__Task details__
For each line below, check for "title"; give only the total of lines where it occurs.

───

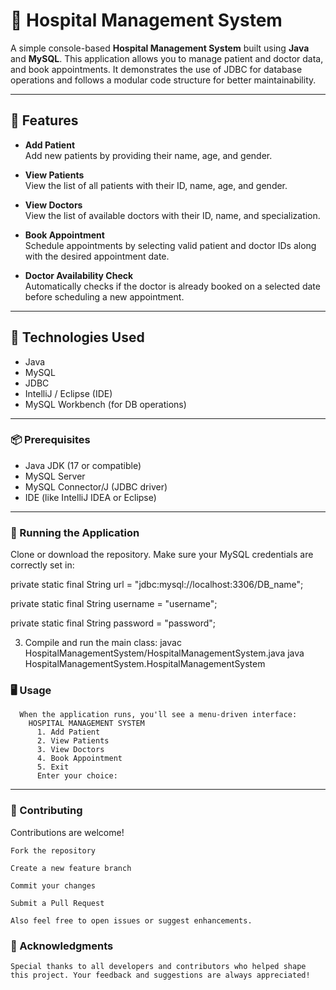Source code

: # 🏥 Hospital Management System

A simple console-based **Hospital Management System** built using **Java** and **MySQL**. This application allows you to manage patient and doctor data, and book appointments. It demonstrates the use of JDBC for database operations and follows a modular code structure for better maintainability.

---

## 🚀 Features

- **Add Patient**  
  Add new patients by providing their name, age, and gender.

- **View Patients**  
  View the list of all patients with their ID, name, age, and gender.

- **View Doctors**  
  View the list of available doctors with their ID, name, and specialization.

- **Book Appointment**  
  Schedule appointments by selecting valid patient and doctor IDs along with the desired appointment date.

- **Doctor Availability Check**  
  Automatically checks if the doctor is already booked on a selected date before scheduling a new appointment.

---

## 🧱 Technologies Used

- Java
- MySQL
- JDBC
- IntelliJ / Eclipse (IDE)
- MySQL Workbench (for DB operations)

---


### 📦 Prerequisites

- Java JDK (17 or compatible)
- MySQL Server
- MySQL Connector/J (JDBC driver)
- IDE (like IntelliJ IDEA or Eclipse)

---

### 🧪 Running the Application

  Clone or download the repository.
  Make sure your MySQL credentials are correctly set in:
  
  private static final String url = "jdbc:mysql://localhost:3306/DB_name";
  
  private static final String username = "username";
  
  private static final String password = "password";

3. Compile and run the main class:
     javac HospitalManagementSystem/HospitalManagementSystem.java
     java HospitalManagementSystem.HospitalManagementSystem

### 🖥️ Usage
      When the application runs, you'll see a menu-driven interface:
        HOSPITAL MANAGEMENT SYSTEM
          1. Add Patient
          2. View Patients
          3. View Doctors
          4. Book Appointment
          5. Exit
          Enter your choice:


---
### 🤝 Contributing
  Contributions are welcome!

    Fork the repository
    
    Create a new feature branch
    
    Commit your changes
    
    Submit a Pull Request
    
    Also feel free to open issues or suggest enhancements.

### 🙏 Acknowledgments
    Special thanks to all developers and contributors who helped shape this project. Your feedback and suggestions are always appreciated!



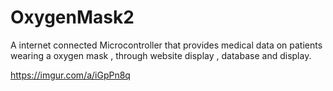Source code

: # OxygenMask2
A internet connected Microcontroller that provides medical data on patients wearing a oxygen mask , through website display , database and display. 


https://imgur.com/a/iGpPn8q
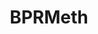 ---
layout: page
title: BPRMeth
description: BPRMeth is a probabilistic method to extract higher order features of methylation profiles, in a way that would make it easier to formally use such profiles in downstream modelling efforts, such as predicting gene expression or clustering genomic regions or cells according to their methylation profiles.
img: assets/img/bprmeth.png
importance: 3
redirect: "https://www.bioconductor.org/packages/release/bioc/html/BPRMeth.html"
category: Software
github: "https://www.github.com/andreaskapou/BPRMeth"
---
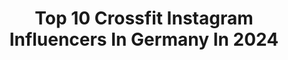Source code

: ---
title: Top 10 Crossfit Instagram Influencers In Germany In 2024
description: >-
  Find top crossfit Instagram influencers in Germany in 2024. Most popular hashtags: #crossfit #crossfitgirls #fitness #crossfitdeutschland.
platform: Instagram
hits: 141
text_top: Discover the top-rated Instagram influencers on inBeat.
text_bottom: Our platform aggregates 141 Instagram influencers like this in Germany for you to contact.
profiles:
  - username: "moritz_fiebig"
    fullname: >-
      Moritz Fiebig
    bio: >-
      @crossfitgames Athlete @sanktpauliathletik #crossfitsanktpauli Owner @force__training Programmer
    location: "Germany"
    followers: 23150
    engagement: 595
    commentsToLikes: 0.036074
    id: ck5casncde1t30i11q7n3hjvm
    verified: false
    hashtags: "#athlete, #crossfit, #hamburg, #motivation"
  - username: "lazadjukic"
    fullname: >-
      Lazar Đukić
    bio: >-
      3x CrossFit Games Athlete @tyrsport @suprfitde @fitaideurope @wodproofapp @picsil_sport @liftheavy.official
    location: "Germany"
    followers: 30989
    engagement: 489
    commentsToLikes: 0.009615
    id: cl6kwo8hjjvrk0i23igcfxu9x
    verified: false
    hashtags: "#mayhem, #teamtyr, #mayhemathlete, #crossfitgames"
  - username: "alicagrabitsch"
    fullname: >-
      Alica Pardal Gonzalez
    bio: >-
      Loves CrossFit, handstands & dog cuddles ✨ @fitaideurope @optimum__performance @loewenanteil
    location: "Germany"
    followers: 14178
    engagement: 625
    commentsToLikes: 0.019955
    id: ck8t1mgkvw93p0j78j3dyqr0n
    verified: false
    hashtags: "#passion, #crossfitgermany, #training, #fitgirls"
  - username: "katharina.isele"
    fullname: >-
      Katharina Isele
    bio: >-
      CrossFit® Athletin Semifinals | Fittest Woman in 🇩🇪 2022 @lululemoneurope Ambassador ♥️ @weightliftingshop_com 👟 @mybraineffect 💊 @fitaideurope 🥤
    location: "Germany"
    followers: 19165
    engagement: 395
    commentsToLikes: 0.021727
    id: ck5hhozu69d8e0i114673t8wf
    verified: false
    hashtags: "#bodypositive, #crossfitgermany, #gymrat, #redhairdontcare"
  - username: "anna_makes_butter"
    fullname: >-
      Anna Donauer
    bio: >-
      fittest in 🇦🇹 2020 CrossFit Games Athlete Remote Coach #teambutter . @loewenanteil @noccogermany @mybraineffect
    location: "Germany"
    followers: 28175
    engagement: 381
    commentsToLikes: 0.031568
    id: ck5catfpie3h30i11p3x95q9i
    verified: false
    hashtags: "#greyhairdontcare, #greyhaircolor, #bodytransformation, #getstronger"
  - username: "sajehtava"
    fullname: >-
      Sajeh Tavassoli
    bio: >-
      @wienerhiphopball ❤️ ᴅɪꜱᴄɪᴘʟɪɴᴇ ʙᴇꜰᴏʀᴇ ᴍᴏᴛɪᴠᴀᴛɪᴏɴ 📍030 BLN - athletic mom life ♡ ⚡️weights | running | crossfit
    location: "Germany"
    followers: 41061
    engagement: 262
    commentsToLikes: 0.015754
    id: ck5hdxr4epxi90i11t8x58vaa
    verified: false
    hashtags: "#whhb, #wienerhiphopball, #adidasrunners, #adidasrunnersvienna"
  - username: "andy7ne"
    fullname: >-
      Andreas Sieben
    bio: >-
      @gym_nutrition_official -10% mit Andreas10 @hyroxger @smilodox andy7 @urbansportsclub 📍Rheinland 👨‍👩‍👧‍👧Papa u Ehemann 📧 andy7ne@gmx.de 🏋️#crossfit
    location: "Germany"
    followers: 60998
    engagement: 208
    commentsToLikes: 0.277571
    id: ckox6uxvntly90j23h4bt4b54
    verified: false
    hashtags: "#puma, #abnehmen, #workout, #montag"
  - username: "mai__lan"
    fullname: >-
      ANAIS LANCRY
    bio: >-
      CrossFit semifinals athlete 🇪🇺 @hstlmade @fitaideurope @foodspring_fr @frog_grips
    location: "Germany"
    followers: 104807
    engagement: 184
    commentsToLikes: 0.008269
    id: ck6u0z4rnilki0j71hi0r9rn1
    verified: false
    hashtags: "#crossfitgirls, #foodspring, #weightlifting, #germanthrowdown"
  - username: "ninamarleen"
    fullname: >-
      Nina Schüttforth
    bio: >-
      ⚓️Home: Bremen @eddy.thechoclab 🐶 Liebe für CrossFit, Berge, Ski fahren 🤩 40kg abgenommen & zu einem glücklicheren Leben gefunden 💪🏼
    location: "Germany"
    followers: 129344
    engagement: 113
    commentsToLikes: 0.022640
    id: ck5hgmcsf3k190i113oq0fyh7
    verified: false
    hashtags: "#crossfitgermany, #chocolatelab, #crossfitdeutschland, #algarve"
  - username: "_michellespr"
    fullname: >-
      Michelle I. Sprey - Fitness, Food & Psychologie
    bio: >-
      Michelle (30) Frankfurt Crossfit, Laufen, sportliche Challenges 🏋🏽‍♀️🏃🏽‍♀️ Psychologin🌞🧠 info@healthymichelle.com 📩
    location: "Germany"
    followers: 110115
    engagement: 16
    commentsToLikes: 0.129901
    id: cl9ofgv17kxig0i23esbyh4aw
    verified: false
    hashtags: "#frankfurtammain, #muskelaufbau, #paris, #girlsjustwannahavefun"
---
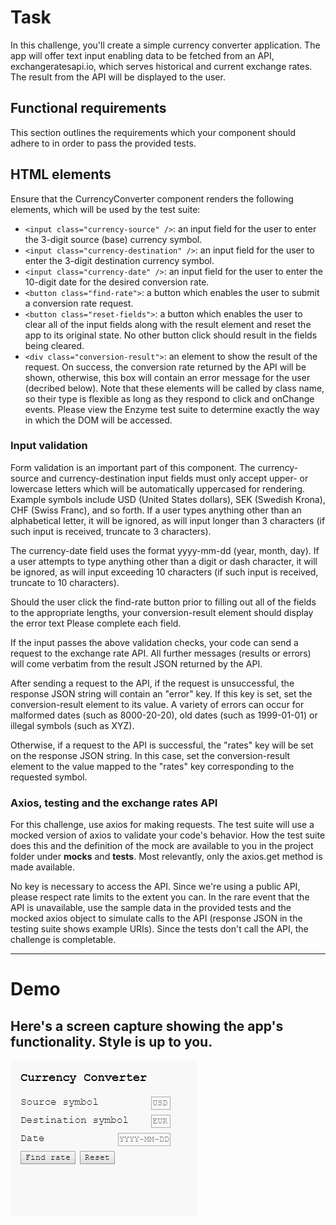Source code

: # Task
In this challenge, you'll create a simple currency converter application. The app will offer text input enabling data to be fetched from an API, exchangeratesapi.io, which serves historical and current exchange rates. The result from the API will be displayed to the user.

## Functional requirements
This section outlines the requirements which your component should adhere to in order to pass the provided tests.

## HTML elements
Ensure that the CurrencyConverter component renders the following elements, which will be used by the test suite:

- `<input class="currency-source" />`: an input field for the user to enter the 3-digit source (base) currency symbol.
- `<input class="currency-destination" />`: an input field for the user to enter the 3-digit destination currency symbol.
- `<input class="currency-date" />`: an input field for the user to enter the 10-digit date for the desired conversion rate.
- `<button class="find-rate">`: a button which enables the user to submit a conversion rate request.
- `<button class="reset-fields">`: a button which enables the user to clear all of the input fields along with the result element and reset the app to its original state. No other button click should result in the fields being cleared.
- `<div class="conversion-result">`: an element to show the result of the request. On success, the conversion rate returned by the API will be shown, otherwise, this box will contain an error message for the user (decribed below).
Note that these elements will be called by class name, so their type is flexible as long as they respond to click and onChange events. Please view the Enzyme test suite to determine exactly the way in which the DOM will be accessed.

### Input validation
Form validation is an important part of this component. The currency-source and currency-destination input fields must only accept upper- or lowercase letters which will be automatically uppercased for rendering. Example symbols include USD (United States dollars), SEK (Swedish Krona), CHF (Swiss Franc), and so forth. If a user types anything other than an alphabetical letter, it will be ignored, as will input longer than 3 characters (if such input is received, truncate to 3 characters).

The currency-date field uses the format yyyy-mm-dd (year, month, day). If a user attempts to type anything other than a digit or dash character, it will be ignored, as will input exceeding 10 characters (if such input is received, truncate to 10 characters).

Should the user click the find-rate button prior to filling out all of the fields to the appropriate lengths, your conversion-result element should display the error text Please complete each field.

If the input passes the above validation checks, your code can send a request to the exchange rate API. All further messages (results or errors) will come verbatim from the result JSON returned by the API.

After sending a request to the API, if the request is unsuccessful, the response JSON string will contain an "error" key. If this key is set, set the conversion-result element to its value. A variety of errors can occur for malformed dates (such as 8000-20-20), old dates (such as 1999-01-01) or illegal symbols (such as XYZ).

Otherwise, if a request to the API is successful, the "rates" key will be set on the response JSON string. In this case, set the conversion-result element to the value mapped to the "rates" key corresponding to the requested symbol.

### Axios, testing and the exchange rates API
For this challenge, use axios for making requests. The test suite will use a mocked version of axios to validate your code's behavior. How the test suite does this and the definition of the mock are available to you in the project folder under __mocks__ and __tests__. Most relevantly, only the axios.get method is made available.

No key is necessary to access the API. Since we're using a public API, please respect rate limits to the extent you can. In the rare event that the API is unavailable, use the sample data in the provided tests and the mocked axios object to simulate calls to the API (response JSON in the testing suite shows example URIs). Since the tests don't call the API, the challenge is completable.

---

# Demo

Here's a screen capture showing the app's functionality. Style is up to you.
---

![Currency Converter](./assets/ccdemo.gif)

───

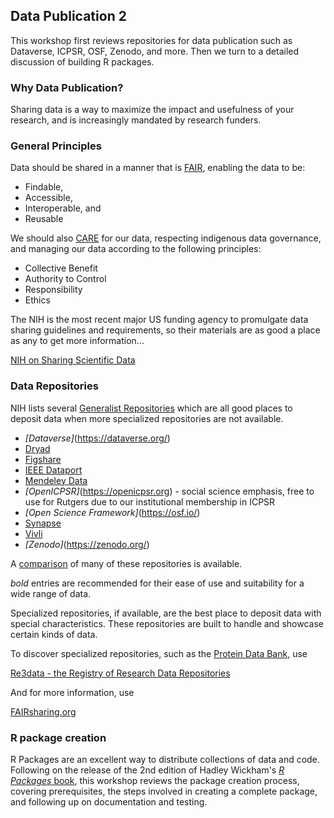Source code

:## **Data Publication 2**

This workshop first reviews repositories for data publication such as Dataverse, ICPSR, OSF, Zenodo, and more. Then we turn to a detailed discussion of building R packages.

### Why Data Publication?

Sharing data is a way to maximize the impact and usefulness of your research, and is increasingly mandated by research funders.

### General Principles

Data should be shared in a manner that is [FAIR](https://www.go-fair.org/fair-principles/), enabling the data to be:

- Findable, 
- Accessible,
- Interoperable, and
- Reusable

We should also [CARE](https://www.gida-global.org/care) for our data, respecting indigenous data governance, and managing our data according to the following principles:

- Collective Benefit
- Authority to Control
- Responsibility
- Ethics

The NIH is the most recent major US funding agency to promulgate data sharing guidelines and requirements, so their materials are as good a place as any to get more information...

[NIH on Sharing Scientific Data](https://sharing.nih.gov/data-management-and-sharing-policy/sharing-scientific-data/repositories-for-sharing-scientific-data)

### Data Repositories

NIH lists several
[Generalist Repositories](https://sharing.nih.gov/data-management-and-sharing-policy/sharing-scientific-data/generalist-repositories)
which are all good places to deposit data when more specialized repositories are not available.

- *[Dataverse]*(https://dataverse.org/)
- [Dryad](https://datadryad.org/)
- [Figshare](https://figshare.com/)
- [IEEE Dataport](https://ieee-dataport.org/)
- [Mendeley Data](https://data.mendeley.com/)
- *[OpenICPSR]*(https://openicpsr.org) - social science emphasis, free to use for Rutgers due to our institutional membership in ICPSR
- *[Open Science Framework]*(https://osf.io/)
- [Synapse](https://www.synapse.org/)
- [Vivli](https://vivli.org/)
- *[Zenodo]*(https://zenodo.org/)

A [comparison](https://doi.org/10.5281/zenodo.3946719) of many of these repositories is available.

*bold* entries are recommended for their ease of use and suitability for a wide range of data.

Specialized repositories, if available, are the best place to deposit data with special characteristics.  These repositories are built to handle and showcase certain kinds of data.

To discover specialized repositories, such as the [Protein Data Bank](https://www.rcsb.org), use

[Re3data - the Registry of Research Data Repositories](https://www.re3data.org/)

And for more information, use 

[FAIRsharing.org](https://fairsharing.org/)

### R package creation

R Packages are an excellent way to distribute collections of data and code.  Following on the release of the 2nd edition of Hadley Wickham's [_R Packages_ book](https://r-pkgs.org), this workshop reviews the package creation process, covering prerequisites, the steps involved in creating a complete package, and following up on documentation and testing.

───

__Written response__
2